January 2001-December 2003
Level of Access
Magma chambers are an essential component in the construction of oceanic and continental lithosphere, and profoundly influence the thermal and mechanical behavior of the crust and mantle. The mechanical properties of a magma chamber change during cooling and crystallization, as accommodation of deformation changes from magmatic flow to solid-state processes. Thus, to understand the thermo-mechanical evolution of magma chambers, it is crucial to understand the relative importance of magmatic and solid-state flow, and the nature of the transition between them. This project is investigating such a transition preserved in the San Jose pluton, Baja California, Mexico. The pluton postdates the regional deformation, and so the transition from magmatic to solid-state flow reflects internal magma-chamber dynamics.
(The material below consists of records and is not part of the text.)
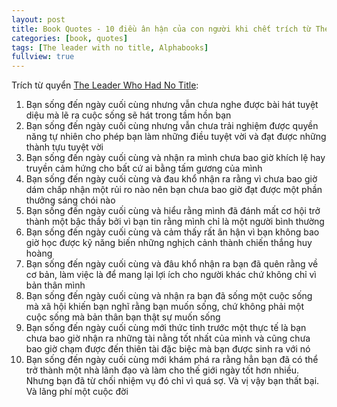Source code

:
```yaml
---
layout: post
title: Book Quotes - 10 điều ân hận của con người khi chết trích từ The Leader Who Had No Title
categories: [book, quotes]
tags: [The leader with no title, Alphabooks]
fullview: true
---
```

Trích từ quyển <a href="http://www.theleaderwhohadnotitle.com/">The Leader Who Had No Title</a>:

1. Bạn sống đến ngày cuối cùng nhưng vẫn chưa nghe được bài hát tuyệt diệu mà lẽ ra cuộc sống sẽ hát trong tầm hồn bạn
2. Bạn sống đến ngày cuối cùng nhưng vẫn chưa trải nghiệm được quyền năng tự nhiên cho phép bạn làm những điều tuyệt vời và đạt được những thành tựu tuyệt vời
3. Bạn sống đến ngày cuối cùng và nhận ra mình chưa bao giờ khích lệ hay truyền cảm hứng cho bất cứ ai bằng tấm gương của mình
4. Bạn sống đến ngày cuối cùng và đau khổ nhận ra rằng vì chưa bao giờ dám chấp nhận một rủi ro nào nên bạn chưa bao giờ đạt được một phần thưởng sáng chói nào
5. Bạn sống đến ngày cuối cùng và hiểu rằng mình đã đánh mất cơ hội trở thành một bậc thầy bởi vì bạn tin rằng mình chỉ là một người bình thường
6. Bạn sống đến ngày cuối cùng và cảm thấy rất ân hận vì bạn không bao giờ học được kỹ năng biến những nghịch cảnh thành chiến thắng huy hoàng
7. Bạn sống đến ngày cuối cùng và đâu khổ nhận ra bạn đã quên rằng về cơ bản, làm việc là để mang lại lợi ích cho người khác chứ không chỉ vì bản thân mình
8. Bạn sống đến ngày cuối cùng và nhận ra bạn đã sống một cuộc sống mà xã hội khiến bạn nghĩ rằng bạn muốn sống, chứ không phải một cuộc sống mà bản thân bạn thật sự muốn sống
9. Bạn sống đến ngày cuối cùng mới thức tỉnh trước một thực tế là bạn chưa bao giờ nhận ra những tài nằng tốt nhất của mình và cũng chưa bao giờ chạm được đến thiên tài đặc biệc mà bạn được sinh ra với nó
10. Bạn sống đến ngày cuối cùng mới khám phá ra rằng hẳn bạn đã có thể trở thành một nhà lãnh đạo và làm cho thế giới ngày tốt hơn nhiều. Nhưng bạn đã từ chối nhiệm vụ đó chỉ vì quá sợ. Và vị vậy bạn thất bại. Và lãng phí một cuộc đời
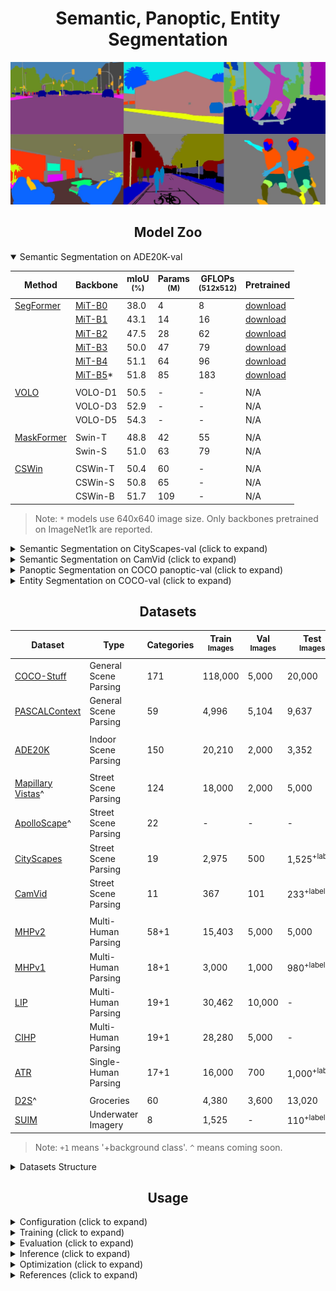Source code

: # <div align="center">Semantic, Panoptic, Entity Segmentation</div>

![banner](assests/banner.jpg)

## <div align="center">Model Zoo</div>

[stdc]: https://openaccess.thecvf.com/content/CVPR2021/papers/Fan_Rethinking_BiSeNet_for_Real-Time_Semantic_Segmentation_CVPR_2021_paper.pdf
[ddrnet]: https://arxiv.org/abs/2101.06085

[segformer]: https://arxiv.org/abs/2105.15203v2
[volo]: https://arxiv.org/abs/2106.13112v1
[maskformer]: https://arxiv.org/abs/2107.06278v1
[openworld]: https://arxiv.org/abs/2107.14228
[cswin]: https://arxiv.org/abs/2107.00652

[mit]: https://drive.google.com/drive/folders/1b7bwrInTW4VLEm27YawHOAMSMikga2Ia?usp=sharing

[segformerw]: https://drive.google.com/drive/folders/1GAku0G0iR9DsBxCbfENWMJ27c5lYUeQA?usp=sharing

<details open>
  <summary>Semantic Segmentation on ADE20K-val</summary>

Method | Backbone | mIoU <br><sup>(%) | Params <br><sup>(M) | GFLOPs<br><sup>(512x512) | Pretrained
--- | --- | --- | --- | --- | ---
[SegFormer][segformer] | [MiT-B0][mit] | 38.0 | 4 | 8 | [download][segformerw]
| | [MiT-B1][mit] | 43.1 | 14 | 16 | [download][segformerw]
| | [MiT-B2][mit] | 47.5 | 28 | 62 | [download][segformerw]
| | [MiT-B3][mit] | 50.0 | 47 | 79 | [download][segformerw]
| | [MiT-B4][mit] | 51.1 | 64 | 96 | [download][segformerw]
| | [MiT-B5][mit]* | 51.8 | 85 | 183 | [download][segformerw]
||
[VOLO][volo] | VOLO-D1 | 50.5 | - | - | N/A
| | VOLO-D3 | 52.9 | - | - | N/A
| | VOLO-D5 | 54.3 | - | - | N/A
||
[MaskFormer][maskformer] | Swin-T | 48.8 | 42 | 55 | N/A
| | Swin-S | 51.0 | 63 | 79 | N/A
||
[CSWin][cswin] | CSWin-T | 50.4 | 60 | - | N/A
| | CSWin-S | 50.8 | 65 | - | N/A
| | CSWin-B | 51.7 | 109 | - | N/A


> Note: `*` models use 640x640 image size. Only backbones pretrained on ImageNet1k are reported.

</details>

<details>
  <summary>Semantic Segmentation on CityScapes-val (click to expand)</summary>

Method<br><sup>(Image Size) | Backbone | mIoU <br><sup>(%) | Params <br><sup>(M) | GFLOPs | Pretrained
--- | --- | --- | --- | --- | --- 
[SegFormer][segformer]<br>(1024x1024) | [MiT-B0][mit] | 78.1 | 4 | 126 | [download][segformerw]
| | [MiT-B1][mit] | 80.0 | 14 | 244 | [download][segformerw]
| | [MiT-B2][mit] | 82.2 | 28 | 717 | [download][segformerw]
| | [MiT-B3][mit] | 83.3 | 47 | 963 | [download][segformerw]
| | [MiT-B4][mit] | 83.9 | 64 | 1241 | [download][segformerw]
| | [MiT-B5][mit] | 84.0 | 85 | 1460 | [download][segformerw]
||
[VOLO][volo]<br>(1024x1024) | VOLO-D1 | 83.1 | - | - | N/A
| | VOLO-D4 | 84.3 | - | - | N/A
||
[DDRNet][ddrnet]<br>(1024x2048) | DDRNet-23-Slim | 77.8 | 6 | 36 | N/A
|| DDRNet-23 | 79.5 | 20 | 143 | N/A
||
[STDC][stdc]<br>(768x1536) | STDC1 | 74.5 | - | - | N/A
|| STDC2 | 77.0 | - | - | N/A

</details>

<details>
  <summary>Semantic Segmentation on CamVid (click to expand)</summary>

Method | Backbone | mIoU <br><sup>(%) | Params <br><sup>(M) | GFLOPs<br><sup>(720x960) | Pretrained
--- | --- | --- | --- | --- | ---
[DDRNet][ddrnet] | DDRNet-23-slim | 74.4 | 6 | - | N/A
|| DDRNet-23 | 76.3 | 20 | - | N/A
||
[STDC][stdc] | STDC1 | 73.0 | - | - | N/A
| | STDC2 | 73.9 | - | - | N/A

</details>

<details>
  <summary>Panoptic Segmentation on COCO panoptic-val (click to expand)</summary>

Method | Backbone | PQ | PQ<sup>Th | PQ<sup>St | SQ | RQ | Params <br><sup>(M) | GFLOPs | Pretrained
--- | --- | --- | --- | --- | --- | --- | --- | --- | ---
[MaskFormer][maskformer] | Swin-T | 47.7 | 51.7 | 41.7 | 80.4 | 58.3 | 42 | 179 | N/A
| | Swin-S | 49.7 | 54.4 | 42.6 | 80.9 | 60.4 | 63 | 259 | N/A
| | Swin-B | 51.8 | 56.3 | 43.2 | 81.4 | 61.8 | 102 | 411 | N/A

</details>

<details>
  <summary>Entity Segmentation on COCO-val (click to expand)</summary>

Method | Backbone | Entity AP | Mask Rescore | Pretrained
--- | --- | --- | --- | ---
[Open-World Entity][openworld] | MiT-B0 | 28.8 | 30.4 | N/A
| | MiT-B2 | 35.1 | 36.6 | N/A
| | MiT-B3 | 36.9 | 38.5 | N/A
| | MiT-B5 | 37.2 | 38.7 | N/A


</details>

## <div align="center">Datasets</div>

[ade20k]: http://sceneparsing.csail.mit.edu/
[cityscapes]: https://www.cityscapes-dataset.com/
[camvid]: http://mi.eng.cam.ac.uk/research/projects/VideoRec/CamVid/
[cocostuff]: https://github.com/nightrome/cocostuff
[mhp]: https://lv-mhp.github.io/
[lip]: http://sysu-hcp.net/lip/index.php
[atr]: https://github.com/lemondan/HumanParsing-Dataset
[pascalcontext]: https://cs.stanford.edu/~roozbeh/pascal-context/
[pcannos]: https://drive.google.com/file/d/1hOQnuTVYE9s7iRdo-6iARWkN2-qCAoVz/view?usp=sharing
[suim]: http://irvlab.cs.umn.edu/resources/suim-dataset
[mv]: https://www.mapillary.com/dataset/vistas
[apolloscape]: http://apolloscape.auto/scene.html
[d2s]: https://www.mvtec.com/company/research/datasets/mvtec-d2s/

Dataset | Type | Categories | Train <br><sup>Images | Val<br><sup>Images | Test<br><sup>Images | Image Size<br><sup>(HxW)
--- | --- | --- | --- | --- | --- | ---
[COCO-Stuff][cocostuff] | General Scene Parsing | 171 | 118,000 | 5,000 | 20,000 | -
[PASCALContext][pascalcontext] | General Scene Parsing | 59 | 4,996 | 5,104 | 9,637 | -
||
[ADE20K][ade20k] | Indoor Scene Parsing | 150 | 20,210 | 2,000 | 3,352 | -
||
[Mapillary Vistas][mv]^ | Street Scene Parsing | 124 | 18,000 | 2,000 | 5,000 | 1080x1920
[ApolloScape][apolloscape]^ | Street Scene Parsing | 22 | - | - | - | -
[CityScapes][cityscapes] | Street Scene Parsing | 19 | 2,975 | 500 | 1,525<sup>+labels | 1024x2048
[CamVid][camvid] | Street Scene Parsing | 11 | 367 | 101 | 233<sup>+labels | 720x960
||
[MHPv2][mhp] | Multi-Human Parsing | 58+1 | 15,403 | 5,000 | 5,000 | -
[MHPv1][mhp] | Multi-Human Parsing | 18+1 | 3,000 | 1,000 | 980<sup>+labels | -
[LIP][lip] | Multi-Human Parsing | 19+1 | 30,462 | 10,000 | - | -
[CIHP][lip] | Multi-Human Parsing | 19+1 | 28,280 | 5,000 | - | -
[ATR][atr] | Single-Human Parsing | 17+1 | 16,000 | 700 | 1,000<sup>+labels | -
||
[D2S][d2s]^ | Groceries | 60 | 4,380 | 3,600 | 13,020 | -
[SUIM][suim] | Underwater Imagery | 8 | 1,525 | - | 110<sup>+labels | -


> Note: `+1` means '+background class'. `^` means coming soon.

<details>
  <summary>Datasets Structure</summary>

Datasets should have the following structure:

```
data
|__ ADEChallenge
    |__ ADEChallengeData2016
        |__ images
            |__ training
            |__ validation
        |__ annotations
            |__ training
            |__ validation

    |__ CityScapes
        |__ leftImg8bit
            |__ train
            |__ val
            |__ test
        |__ gtFine
            |__ train
            |__ val
            |__ test

    |__ CamVid
        |__ train
        |__ val
        |__ test
        |__ train_labels
        |__ val_labels
        |__ test_labels
    
    |__ VOCdevkit
        |__ VOC2010
            |__ JPEGImages
            |__ SegmentationClassContext
            |__ ImageSets
                |__ SegmentationContext
                    |__ train.txt
                    |__ val.txt
    
    |__ COCO
        |__ images
            |__ train2017
            |__ val2017
        |__ labels
            |__ train2017
            |__ val2017

    |__ MHPv1
        |__ images
        |__ annotations
        |__ train_list.txt
        |__ test_list.txt

    |__ MHPv2
        |__ train
            |__ images
            |__ parsing_annos
        |__ val
            |__ images
            |__ parsing_annos

    |__ LIP
        |__ LIP
            |__ TrainVal_images
                |__ train_images
                |__ val_images
            |__ TrainVal_parsing_annotations
                |__ train_segmentations
                |__ val_segmentations

        |__ CIHP
            |__ instance-leve_human_parsing
                |__ train
                    |__ Images
                    |__ Category_ids
                |__ val
                    |__ Images
                    |__ Category_ids

        |__ ATR
            |__ humanparsing
                |__ JPEGImages
                |__ SegmentationClassAug

    |__ SUIM
        |__ train_val
            |__ images
            |__ masks
        |__ TEST
            |__ images
            |__ masks
```

> Note: For PASCALContext, download the annotations from [here](pcannos) and put it in VOC2010.

</details>

## <div align="center">Usage</div>

<details>
  <summary>Configuration (click to expand)</summary>

Create a configuration file in `configs`. Sample configuration for CityScapes dataset can be found [here](configs/cityscapes.yaml). Then edit the fields you think if it is needed. This configuration file is needed for all of training, evaluation and prediction scripts.

</details>

<details>
  <summary>Training (click to expand)</summary>

Train with 1 GPU:

```bash
$ python tools/train.py --cfg configs/CONFIG_FILE_NAME.yaml
```

Train with 2 GPUs:

```bash
$ python -m torch.distributed.launch --nproc_per_node=2 --use_env tools/train.py --cfg configs/CONFIG_FILE_NAME.yaml
```

</details>


<details>
  <summary>Evaluation (click to expand)</summary>

Make sure to set `MODEL_PATH` of the configuration file to your trained model directory.

```bash
$ python tools/val.py --cfg configs/CONFIG_FILE_NAME.yaml
```

</details>


<details>
  <summary>Inference (click to expand)</summary>

Make sure to set `MODEL_PATH` of the configuration file to model's weights.

```bash
$ python tools/infer.py --cfg configs/CONFIG_FILE_NAME.yaml
```

</details>

<details>
  <summary>Optimization (click to expand)</summary>

For optimizing these models for deployment, see [torch_optimize](https://github.com/sithu31296/torch_optimize).

</details>

<details>
  <summary>References (click to expand)</summary>



</details>
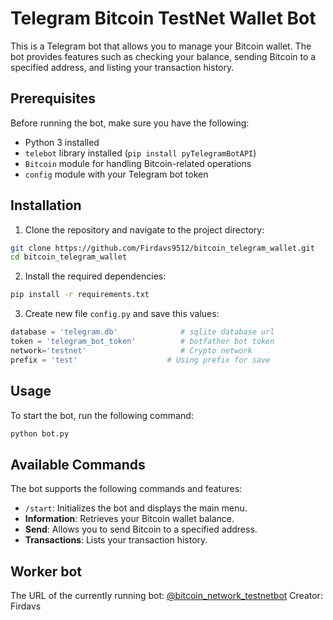 # Telegram Bitcoin TestNet Wallet Bot

This is a Telegram bot that allows you to manage your Bitcoin wallet. The bot provides features such as checking your balance, sending Bitcoin to a specified address, and listing your transaction history.

## Prerequisites

Before running the bot, make sure you have the following:

- Python 3 installed
- `telebot` library installed (`pip install pyTelegramBotAPI`)
- `Bitcoin` module for handling Bitcoin-related operations
- `config` module with your Telegram bot token

## Installation

1. Clone the repository and navigate to the project directory:

```bash
git clone https://github.com/Firdavs9512/bitcoin_telegram_wallet.git
cd bitcoin_telegram_wallet
```

2. Install the required dependencies:

```bash
pip install -r requirements.txt
```

3. Create new file `config.py` and save this values:
```python
database = 'telegram.db'              # sqlite database url
token = 'telegram_bot_token'          # botfather bot token
network='testnet'                     # Crypto network
prefix = 'test'                    # Using prefix for save
```

## Usage

To start the bot, run the following command:

```bash
python bot.py
```

## Available Commands

The bot supports the following commands and features:

- `/start`: Initializes the bot and displays the main menu.
- **Information**: Retrieves your Bitcoin wallet balance.
- **Send**: Allows you to send Bitcoin to a specified address.
- **Transactions**: Lists your transaction history.

## Worker bot

The URL of the currently running bot: [@bitcoin_network_testnetbot](https://t.me/bitcoin_network_testnetbot)
Creator: Firdavs
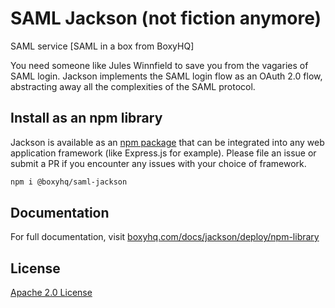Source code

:# SAML Jackson (not fiction anymore)

SAML service [SAML in a box from BoxyHQ]

You need someone like Jules Winnfield to save you from the vagaries of SAML login. Jackson implements the SAML login flow as an OAuth 2.0 flow, abstracting away all the complexities of the SAML protocol.

## Install as an npm library

Jackson is available as an [npm package](https://www.npmjs.com/package/@boxyhq/saml-jackson) that can be integrated into any web application framework (like Express.js for example). Please file an issue or submit a PR if you encounter any issues with your choice of framework.

```bash
npm i @boxyhq/saml-jackson
```

## Documentation

For full documentation, visit [boxyhq.com/docs/jackson/deploy/npm-library](https://boxyhq.com/docs/jackson/deploy/npm-library)

## License

[Apache 2.0 License](https://github.com/boxyhq/jackson/blob/main/LICENSE)
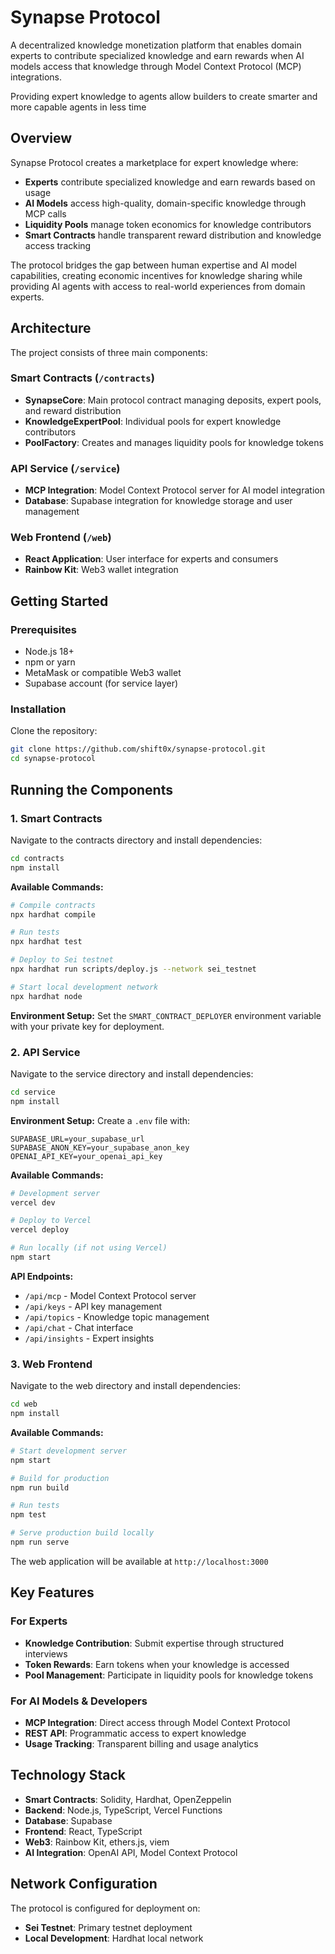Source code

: # Synapse Protocol

A decentralized knowledge monetization platform that enables domain experts to contribute specialized knowledge and earn rewards when AI models access that knowledge through Model Context Protocol (MCP) integrations.

Providing expert knowledge to agents allow builders to create smarter and more capable agents in less time

## Overview

Synapse Protocol creates a marketplace for expert knowledge where:

- **Experts** contribute specialized knowledge and earn rewards based on usage
- **AI Models** access high-quality, domain-specific knowledge through MCP calls
- **Liquidity Pools** manage token economics for knowledge contributors
- **Smart Contracts** handle transparent reward distribution and knowledge access tracking

The protocol bridges the gap between human expertise and AI model capabilities, creating economic incentives for knowledge sharing while providing AI agents with access to real-world experiences from domain experts.

## Architecture

The project consists of three main components:

### Smart Contracts (`/contracts`)
- **SynapseCore**: Main protocol contract managing deposits, expert pools, and reward distribution
- **KnowledgeExpertPool**: Individual pools for expert knowledge contributors
- **PoolFactory**: Creates and manages liquidity pools for knowledge tokens

### API Service (`/service`)
- **MCP Integration**: Model Context Protocol server for AI model integration
- **Database**: Supabase integration for knowledge storage and user management

### Web Frontend (`/web`)
- **React Application**: User interface for experts and consumers
- **Rainbow Kit**: Web3 wallet integration

## Getting Started

### Prerequisites

- Node.js 18+
- npm or yarn
- MetaMask or compatible Web3 wallet
- Supabase account (for service layer)

### Installation

Clone the repository:
```bash
git clone https://github.com/shift0x/synapse-protocol.git
cd synapse-protocol
```

## Running the Components

### 1. Smart Contracts

Navigate to the contracts directory and install dependencies:
```bash
cd contracts
npm install
```

**Available Commands:**
```bash
# Compile contracts
npx hardhat compile

# Run tests
npx hardhat test

# Deploy to Sei testnet
npx hardhat run scripts/deploy.js --network sei_testnet

# Start local development network
npx hardhat node
```

**Environment Setup:**
Set the `SMART_CONTRACT_DEPLOYER` environment variable with your private key for deployment.

### 2. API Service

Navigate to the service directory and install dependencies:
```bash
cd service
npm install
```

**Environment Setup:**
Create a `.env` file with:
```env
SUPABASE_URL=your_supabase_url
SUPABASE_ANON_KEY=your_supabase_anon_key
OPENAI_API_KEY=your_openai_api_key
```

**Available Commands:**
```bash
# Development server
vercel dev

# Deploy to Vercel
vercel deploy

# Run locally (if not using Vercel)
npm start
```

**API Endpoints:**
- `/api/mcp` - Model Context Protocol server
- `/api/keys` - API key management
- `/api/topics` - Knowledge topic management
- `/api/chat` - Chat interface
- `/api/insights` - Expert insights

### 3. Web Frontend

Navigate to the web directory and install dependencies:
```bash
cd web
npm install
```

**Available Commands:**
```bash
# Start development server
npm start

# Build for production
npm run build

# Run tests
npm test

# Serve production build locally
npm run serve
```

The web application will be available at `http://localhost:3000`

## Key Features

### For Experts
- **Knowledge Contribution**: Submit expertise through structured interviews
- **Token Rewards**: Earn tokens when your knowledge is accessed
- **Pool Management**: Participate in liquidity pools for knowledge tokens

### For AI Models & Developers
- **MCP Integration**: Direct access through Model Context Protocol
- **REST API**: Programmatic access to expert knowledge
- **Usage Tracking**: Transparent billing and usage analytics

## Technology Stack

- **Smart Contracts**: Solidity, Hardhat, OpenZeppelin
- **Backend**: Node.js, TypeScript, Vercel Functions
- **Database**: Supabase
- **Frontend**: React, TypeScript
- **Web3**: Rainbow Kit, ethers.js, viem
- **AI Integration**: OpenAI API, Model Context Protocol

## Network Configuration

The protocol is configured for deployment on:
- **Sei Testnet**: Primary testnet deployment
- **Local Development**: Hardhat local network
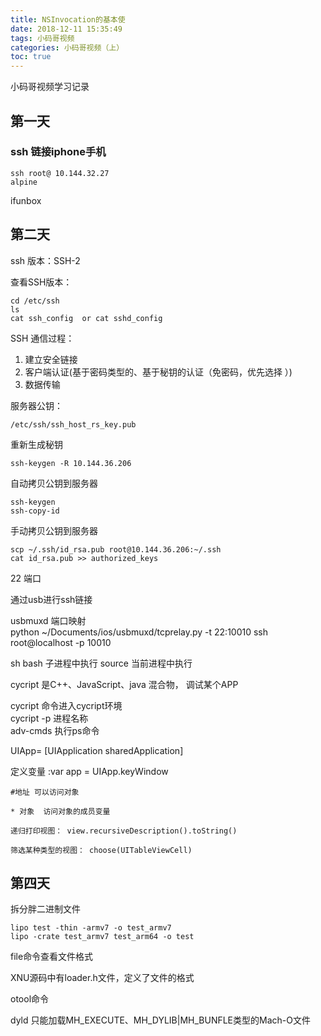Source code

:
 ```yaml
---
title: NSInvocation的基本使
date: 2018-12-11 15:35:49
tags: 小码哥视频
categories: 小码哥视频（上）
toc: true
---
```


小码哥视频学习记录

<!--more-->

## 第一天 

### ssh 链接iphone手机

```
ssh root@ 10.144.32.27
alpine
```

ifunbox

## 第二天 

ssh 版本：SSH-2

查看SSH版本：

```
cd /etc/ssh
ls
cat ssh_config  or cat sshd_config
```

SSH 通信过程：

1. 建立安全链接
2. 客户端认证(基于密码类型的、基于秘钥的认证（免密码，优先选择 ）)
3. 数据传输

服务器公钥：

```
/etc/ssh/ssh_host_rs_key.pub
```

重新生成秘钥

```
ssh-keygen -R 10.144.36.206
```

自动拷贝公钥到服务器

```
ssh-keygen 
ssh-copy-id
```

手动拷贝公钥到服务器

```
scp ~/.ssh/id_rsa.pub root@10.144.36.206:~/.ssh
cat id_rsa.pub >> authorized_keys
```



22 端口

通过usb进行ssh链接

usbmuxd   端口映射  
python ~/Documents/ios/usbmuxd/tcprelay.py -t 22:10010
ssh root@localhost -p 10010 

sh bash 子进程中执行
source 当前进程中执行

cycript 是C++、JavaScript、java 混合物， 调试某个APP  

cycript 命令进入cycript环境  
cycript -p 进程名称  
adv-cmds  执行ps命令  

UIApp= [UIApplication sharedApplication]

定义变量 :var app = UIApp.keyWindow

```
#地址 可以访问对象
```

```
* 对象  访问对象的成员变量
```

```
递归打印视图： view.recursiveDescription().toString()
```

```
筛选某种类型的视图： choose(UITableViewCell)
```


## 第四天 

拆分胖二进制文件

```
lipo test -thin -armv7 -o test_armv7
lipo -crate test_armv7 test_arm64 -o test
```

file命令查看文件格式

XNU源码中有loader.h文件，定义了文件的格式

otool命令

dyld 只能加载MH_EXECUTE、MH_DYLIB|MH_BUNFLE类型的Mach-O文件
Such transitions are rarely observed in post-tectonic plutons, and our results will benefit others who are working in more complex syntectonic examples. Detailed mapping and collection of spatially oriented samples is taking place along four transects in the pluton. X-ray compositional mapping, microstructural analysis and electron backscatter diffraction studies are being employed to track the chemical evolution of the deforming and crystallizing pluton, and to evaluate deformation mechanisms and the origins of the magmatic foliations. The project is supporting a PhD student, and several senior undergraduates at the University of Maine will participate as part of their Capstone Experience.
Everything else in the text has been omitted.